**EXERCISE REQUIREMENTS:** Find the word "apps" in the data, then copy each line where it is found.

• • • •

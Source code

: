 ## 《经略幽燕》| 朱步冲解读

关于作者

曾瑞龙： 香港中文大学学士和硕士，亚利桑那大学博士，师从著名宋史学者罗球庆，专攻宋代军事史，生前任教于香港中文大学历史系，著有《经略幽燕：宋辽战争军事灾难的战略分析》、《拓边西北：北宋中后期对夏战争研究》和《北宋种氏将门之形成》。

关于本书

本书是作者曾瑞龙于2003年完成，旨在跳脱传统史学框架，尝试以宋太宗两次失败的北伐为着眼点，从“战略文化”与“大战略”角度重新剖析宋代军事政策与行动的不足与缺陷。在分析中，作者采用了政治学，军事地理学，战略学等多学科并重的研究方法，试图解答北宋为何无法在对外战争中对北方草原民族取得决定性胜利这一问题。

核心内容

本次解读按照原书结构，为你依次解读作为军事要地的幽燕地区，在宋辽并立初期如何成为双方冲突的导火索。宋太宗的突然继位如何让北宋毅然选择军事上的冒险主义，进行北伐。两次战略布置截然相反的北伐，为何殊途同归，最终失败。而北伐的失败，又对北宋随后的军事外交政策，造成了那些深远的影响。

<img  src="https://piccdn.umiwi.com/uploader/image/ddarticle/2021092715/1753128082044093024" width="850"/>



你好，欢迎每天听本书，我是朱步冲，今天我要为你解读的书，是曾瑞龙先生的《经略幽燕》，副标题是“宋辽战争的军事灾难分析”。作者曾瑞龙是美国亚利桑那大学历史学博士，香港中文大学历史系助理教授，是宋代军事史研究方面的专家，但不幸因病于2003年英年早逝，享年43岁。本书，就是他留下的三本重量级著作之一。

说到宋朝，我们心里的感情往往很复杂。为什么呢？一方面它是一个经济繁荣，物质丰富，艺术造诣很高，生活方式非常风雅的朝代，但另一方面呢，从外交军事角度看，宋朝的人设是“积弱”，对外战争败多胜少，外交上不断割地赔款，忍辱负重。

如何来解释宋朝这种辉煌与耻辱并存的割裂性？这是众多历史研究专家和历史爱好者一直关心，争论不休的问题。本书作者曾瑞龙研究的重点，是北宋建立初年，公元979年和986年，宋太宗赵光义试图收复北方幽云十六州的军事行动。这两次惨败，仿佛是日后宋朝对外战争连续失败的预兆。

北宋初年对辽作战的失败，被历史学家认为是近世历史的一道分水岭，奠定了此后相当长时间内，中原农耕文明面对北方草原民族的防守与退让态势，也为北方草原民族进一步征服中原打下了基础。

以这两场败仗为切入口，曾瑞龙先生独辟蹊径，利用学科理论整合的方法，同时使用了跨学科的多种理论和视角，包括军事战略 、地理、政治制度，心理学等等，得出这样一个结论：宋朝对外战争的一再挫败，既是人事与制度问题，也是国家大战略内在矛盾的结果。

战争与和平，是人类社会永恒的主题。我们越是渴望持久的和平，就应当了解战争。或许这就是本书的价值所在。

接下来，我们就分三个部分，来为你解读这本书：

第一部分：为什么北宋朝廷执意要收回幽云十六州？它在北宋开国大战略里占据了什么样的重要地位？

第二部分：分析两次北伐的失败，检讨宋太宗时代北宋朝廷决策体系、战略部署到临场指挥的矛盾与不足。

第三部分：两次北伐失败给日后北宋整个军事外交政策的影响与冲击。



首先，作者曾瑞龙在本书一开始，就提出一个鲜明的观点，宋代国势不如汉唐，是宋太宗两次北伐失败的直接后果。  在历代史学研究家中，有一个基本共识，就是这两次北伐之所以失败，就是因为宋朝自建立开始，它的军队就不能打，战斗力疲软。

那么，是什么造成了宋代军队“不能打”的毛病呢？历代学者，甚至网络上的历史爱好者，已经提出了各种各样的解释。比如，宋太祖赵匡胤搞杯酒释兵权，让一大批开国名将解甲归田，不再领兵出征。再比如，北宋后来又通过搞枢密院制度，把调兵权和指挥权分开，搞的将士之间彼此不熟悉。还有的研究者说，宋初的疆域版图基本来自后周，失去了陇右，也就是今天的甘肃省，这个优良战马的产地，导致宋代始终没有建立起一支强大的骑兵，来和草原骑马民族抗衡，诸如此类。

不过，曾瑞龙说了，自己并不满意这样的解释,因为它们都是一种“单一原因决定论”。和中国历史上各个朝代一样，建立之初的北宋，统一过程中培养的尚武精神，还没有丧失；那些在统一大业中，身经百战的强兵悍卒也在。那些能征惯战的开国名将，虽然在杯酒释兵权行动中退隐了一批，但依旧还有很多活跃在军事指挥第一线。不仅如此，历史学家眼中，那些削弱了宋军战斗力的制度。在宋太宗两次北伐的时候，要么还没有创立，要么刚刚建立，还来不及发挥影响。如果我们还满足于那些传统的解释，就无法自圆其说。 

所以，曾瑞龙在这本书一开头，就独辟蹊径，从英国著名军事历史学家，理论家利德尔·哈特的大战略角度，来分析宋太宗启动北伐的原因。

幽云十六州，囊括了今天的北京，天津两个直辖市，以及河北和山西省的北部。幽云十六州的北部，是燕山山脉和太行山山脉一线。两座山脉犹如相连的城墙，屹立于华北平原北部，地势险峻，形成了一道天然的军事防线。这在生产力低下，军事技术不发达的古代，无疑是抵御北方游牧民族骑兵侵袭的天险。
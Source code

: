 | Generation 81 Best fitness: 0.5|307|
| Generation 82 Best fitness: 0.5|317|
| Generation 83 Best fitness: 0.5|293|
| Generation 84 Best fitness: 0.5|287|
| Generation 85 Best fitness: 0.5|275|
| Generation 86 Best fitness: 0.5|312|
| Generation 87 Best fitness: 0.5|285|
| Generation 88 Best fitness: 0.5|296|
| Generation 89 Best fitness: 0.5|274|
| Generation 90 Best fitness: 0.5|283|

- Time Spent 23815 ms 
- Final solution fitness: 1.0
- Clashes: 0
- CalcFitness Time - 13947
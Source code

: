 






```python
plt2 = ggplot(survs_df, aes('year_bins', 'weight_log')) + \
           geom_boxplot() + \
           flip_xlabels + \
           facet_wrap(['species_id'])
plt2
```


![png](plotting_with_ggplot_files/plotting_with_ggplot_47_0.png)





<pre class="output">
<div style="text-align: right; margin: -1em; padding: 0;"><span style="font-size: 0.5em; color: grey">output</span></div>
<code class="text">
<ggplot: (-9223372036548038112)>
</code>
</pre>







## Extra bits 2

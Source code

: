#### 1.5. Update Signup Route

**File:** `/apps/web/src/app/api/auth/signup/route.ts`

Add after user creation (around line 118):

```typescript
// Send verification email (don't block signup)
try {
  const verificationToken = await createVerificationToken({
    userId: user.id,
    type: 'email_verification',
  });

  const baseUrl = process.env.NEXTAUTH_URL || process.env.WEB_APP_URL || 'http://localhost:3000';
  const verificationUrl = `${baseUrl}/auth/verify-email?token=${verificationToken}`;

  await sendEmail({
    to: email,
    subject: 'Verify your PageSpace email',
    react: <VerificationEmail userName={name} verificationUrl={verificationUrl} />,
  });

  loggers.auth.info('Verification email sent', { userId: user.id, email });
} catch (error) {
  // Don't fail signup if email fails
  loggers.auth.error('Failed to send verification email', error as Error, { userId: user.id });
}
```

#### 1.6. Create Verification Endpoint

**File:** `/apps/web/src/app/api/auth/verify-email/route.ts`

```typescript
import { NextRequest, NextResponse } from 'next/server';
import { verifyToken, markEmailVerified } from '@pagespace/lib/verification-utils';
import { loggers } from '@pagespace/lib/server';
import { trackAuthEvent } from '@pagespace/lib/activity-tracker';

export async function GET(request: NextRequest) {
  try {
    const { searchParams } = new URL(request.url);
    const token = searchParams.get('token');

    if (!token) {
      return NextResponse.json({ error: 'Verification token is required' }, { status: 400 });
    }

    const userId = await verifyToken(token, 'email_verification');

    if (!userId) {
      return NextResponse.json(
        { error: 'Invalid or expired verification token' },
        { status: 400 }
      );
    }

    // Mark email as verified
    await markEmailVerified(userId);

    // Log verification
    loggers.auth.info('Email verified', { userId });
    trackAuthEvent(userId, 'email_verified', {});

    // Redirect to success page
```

• • • •

**TASK SOLUTION:**
**File:** `/apps/web/src/app/api/auth/signup/route.ts`
**File:** `/apps/web/src/app/api/auth/verify-email/route.ts`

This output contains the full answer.